Greville's chief title to fame is his series of memoirs. For forty years he kept with great pains a political diary, designed for publication, which he confided to Mr. Henry Reeve shortly before his death. Owing to his close relations with both whigs and tories, but especially with the Duke of Wellington, the Duke of Bedford, Lord Palmerston, and Lord Clarendon, relations so close that he was not infrequently employed as a negotiator during ministerial changes, especially at the time of Palmerston's resignation in 1853, he was peculiarly well informed on the most secret transactions of contemporary politics. He spared no pains in completing his information, recorded it with great freshness and perfect impartiality, and frequently revised his diaries. These characteristics, coupled with the brilliant portraits which he draws of his contemporaries, make his diaries the most important work of their kind of his generation. They were published in three series, one for 1817 to 1837 (London, 1875, 8vo, 3vols.), and two for 1837 to 1860 (1885, 8vo, 3 vols.; 1887, 2 vols.)
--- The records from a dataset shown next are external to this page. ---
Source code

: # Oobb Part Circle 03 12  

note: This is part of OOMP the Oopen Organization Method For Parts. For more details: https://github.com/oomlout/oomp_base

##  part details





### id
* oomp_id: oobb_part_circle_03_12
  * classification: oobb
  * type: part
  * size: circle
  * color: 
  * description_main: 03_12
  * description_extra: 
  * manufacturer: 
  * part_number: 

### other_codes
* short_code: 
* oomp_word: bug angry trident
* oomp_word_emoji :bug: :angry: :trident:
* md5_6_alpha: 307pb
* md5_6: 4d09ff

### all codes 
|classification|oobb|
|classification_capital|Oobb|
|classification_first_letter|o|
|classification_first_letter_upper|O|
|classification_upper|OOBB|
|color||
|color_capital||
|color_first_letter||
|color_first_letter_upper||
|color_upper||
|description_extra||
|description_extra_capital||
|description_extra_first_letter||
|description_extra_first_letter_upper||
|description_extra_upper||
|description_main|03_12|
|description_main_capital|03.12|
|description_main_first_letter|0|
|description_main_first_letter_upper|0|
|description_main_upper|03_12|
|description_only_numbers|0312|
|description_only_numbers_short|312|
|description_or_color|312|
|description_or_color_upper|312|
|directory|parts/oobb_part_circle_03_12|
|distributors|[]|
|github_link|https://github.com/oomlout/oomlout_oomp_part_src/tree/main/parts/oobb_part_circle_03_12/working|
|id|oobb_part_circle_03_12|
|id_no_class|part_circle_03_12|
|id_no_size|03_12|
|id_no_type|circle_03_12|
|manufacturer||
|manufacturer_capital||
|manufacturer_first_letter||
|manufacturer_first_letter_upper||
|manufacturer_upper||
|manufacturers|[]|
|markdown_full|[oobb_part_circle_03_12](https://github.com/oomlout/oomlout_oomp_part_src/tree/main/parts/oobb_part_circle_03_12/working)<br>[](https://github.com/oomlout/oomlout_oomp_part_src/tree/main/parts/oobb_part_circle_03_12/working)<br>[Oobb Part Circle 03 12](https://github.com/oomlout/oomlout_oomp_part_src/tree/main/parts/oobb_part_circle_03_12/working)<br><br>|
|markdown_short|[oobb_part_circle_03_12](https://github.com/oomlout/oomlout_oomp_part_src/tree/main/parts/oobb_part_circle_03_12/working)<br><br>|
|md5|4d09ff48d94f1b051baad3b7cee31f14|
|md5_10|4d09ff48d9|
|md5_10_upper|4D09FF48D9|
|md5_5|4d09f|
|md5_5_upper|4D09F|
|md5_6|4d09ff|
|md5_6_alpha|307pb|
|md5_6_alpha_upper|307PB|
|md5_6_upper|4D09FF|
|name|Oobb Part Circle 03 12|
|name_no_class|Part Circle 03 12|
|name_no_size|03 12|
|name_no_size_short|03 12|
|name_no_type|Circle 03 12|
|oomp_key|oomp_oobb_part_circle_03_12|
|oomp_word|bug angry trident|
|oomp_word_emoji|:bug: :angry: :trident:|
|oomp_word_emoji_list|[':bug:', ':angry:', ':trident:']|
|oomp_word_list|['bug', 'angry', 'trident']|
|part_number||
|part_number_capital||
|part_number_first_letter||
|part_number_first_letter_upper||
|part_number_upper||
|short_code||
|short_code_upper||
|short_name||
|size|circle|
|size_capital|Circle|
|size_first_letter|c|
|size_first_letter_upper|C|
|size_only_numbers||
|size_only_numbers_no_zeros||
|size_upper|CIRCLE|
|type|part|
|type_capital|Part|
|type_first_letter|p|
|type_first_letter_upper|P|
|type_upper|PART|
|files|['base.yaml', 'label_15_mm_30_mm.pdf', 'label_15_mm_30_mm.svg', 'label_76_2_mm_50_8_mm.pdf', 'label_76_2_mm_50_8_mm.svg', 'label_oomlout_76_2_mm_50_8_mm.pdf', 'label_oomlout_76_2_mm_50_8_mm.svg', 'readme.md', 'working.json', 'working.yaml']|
Greville published in his lifetime an account of a visit to Louis XVIII at Hartwell in 1814, in the `Miscellanies of the Philobiblon Society,' vol. v.; 'A Letter to Lockhart in Reply to an Article in the "Quarterly Review,"' March 1832; a pamphlet on the prince consort's precedence in 1840, reprinted in 'Memoirs,' 2nd ser. vol, i. append.; 'The Policy of England to Ireland' in 1845, in which he was aided by Sir George Cornewall Lewis; a pamphlet on 'Peel and the Corn Law Crisis' in 1846, and a review on the memoirs of King Joseph Bonaparte in the 'Edinburgh Review' for 1854. He also revised Lady Canning's pamphlet on the Portuguese question, 1830, edited a volume of Moore's 'Correspondence' for Lord John Russell, and Raikes's 'Memoirs.' In May 1859 he resigned the clerkship of the council, and feeling that he then ceased to be intimately acquainted with the details of politics, he closed his journal in 1860. In 1849 he removed from Grosvenor Place to rooms in Lord Granville's house in Bruton Street, and there he died of heart disease, accelerated by a chill caught in an inn at Marlborough, on 18 Jan. 1865. His diary is full of pathetic lamentations over his wasted opportunities and educational shortcomings, yet he was in truth among the most remarkable men of his generation. Though a cynic he was popular among a large number of friends, to whom he was known by the nickname of 'Punch,' or the 'Gruncher' (Fitzgerald, Life of George IV, ii. 202n.) Sir Henry Taylor describes him as 'a friend of many, and always most a friend when friendship was most wanted; high-born, high-bred, avowedly Epicurean, with a somewhat square and sturdy figure, adorned by a face both solid and refined, noble in its outline, the mouth tense and exquisitely chiselled' (Autobiogr. i. 315). A portrait is prefixed to the 16mo edition (1888-9, 8 vols.) of his diary.[Preface and Notes to the Greville Memoirs, by Henry Reeve, C.B.; Doyle's Reminiscences; Reminiscences of William Day; Lord Malmesbury's Memoirs, ii. 86; Hayward's Letters, i. 284; Engl. Hist. Review, January 1886 and April 1887; M'Cullagh Torrens's Lord Melbourne; Correspondence of Macvey Napier.]